Recorded data:
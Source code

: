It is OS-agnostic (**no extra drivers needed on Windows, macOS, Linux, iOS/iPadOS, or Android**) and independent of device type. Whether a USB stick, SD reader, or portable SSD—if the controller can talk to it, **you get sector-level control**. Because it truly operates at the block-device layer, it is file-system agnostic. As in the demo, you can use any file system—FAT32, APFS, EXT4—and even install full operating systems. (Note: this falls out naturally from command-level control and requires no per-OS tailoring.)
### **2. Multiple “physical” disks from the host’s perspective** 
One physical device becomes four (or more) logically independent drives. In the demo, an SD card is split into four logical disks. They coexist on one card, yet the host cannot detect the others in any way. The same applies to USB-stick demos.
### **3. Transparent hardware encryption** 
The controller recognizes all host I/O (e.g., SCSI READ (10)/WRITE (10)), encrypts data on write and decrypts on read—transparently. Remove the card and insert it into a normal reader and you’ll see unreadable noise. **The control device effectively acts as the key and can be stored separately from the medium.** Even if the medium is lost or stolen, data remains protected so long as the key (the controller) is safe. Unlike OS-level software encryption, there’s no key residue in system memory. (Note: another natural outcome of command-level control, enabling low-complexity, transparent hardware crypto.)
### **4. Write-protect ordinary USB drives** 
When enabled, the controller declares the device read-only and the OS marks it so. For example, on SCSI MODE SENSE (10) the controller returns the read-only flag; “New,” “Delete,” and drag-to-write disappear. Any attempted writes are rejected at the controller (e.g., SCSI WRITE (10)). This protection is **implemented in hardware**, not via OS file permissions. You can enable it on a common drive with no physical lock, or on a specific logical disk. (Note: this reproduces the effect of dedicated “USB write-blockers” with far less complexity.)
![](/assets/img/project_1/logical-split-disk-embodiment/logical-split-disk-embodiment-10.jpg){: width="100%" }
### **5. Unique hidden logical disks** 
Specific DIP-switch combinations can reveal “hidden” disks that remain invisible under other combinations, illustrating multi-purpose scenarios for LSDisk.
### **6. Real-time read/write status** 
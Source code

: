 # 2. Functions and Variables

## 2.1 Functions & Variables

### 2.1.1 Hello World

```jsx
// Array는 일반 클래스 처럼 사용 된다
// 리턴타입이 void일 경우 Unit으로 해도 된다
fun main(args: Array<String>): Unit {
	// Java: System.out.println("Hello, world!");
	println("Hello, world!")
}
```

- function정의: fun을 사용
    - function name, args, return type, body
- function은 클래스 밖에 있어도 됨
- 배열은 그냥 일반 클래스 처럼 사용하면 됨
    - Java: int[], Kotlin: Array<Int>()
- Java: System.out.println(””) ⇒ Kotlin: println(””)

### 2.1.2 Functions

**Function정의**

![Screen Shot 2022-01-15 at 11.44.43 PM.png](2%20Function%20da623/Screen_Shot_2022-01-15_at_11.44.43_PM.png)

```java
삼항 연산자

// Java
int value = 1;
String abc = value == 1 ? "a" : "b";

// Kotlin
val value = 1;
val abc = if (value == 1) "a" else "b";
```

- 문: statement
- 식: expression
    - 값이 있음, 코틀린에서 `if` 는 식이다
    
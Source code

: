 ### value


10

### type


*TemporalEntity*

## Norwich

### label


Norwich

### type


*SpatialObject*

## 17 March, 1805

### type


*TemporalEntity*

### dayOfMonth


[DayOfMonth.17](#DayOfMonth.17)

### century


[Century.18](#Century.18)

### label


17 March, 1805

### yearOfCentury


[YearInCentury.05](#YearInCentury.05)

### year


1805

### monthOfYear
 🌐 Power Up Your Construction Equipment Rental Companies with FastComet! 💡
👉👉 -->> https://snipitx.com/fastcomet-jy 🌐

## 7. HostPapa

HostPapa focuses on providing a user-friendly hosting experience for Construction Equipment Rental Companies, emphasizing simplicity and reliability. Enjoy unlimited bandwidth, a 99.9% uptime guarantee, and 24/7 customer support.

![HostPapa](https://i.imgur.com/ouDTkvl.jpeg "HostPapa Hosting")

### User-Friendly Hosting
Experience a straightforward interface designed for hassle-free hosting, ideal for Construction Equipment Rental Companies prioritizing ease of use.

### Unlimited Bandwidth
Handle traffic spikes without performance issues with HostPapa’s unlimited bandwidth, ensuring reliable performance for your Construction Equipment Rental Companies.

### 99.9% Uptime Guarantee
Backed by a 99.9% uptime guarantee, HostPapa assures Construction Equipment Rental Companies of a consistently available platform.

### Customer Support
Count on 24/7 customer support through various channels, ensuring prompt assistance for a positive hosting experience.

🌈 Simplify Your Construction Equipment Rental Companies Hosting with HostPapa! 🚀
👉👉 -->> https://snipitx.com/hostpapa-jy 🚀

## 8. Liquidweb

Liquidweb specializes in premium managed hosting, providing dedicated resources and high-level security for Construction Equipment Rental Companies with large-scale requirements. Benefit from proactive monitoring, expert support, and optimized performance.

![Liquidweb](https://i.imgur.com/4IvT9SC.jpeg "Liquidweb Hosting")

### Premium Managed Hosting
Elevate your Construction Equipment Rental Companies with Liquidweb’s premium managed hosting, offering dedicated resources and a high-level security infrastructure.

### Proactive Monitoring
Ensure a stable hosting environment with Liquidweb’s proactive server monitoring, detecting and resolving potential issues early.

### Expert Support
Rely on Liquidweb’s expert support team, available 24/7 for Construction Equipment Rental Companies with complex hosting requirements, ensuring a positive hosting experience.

*About this task*
Lines that contain "independent" should be pulled from the entries above and reported.

*Finished task*
:It is OS-agnostic (**no extra drivers needed on Windows, macOS, Linux, iOS/iPadOS, or Android**) and independent of device type. Whether a USB stick, SD reader, or portable SSD—if the controller can talk to it, **you get sector-level control**. Because it truly operates at the block-device layer, it is file-system agnostic. As in the demo, you can use any file system—FAT32, APFS, EXT4—and even install full operating systems. (Note: this falls out naturally from command-level control and requires no per-OS tailoring.)
One physical device becomes four (or more) logically independent drives. In the demo, an SD card is split into four logical disks. They coexist on one card, yet the host cannot detect the others in any way. The same applies to USB-stick demos.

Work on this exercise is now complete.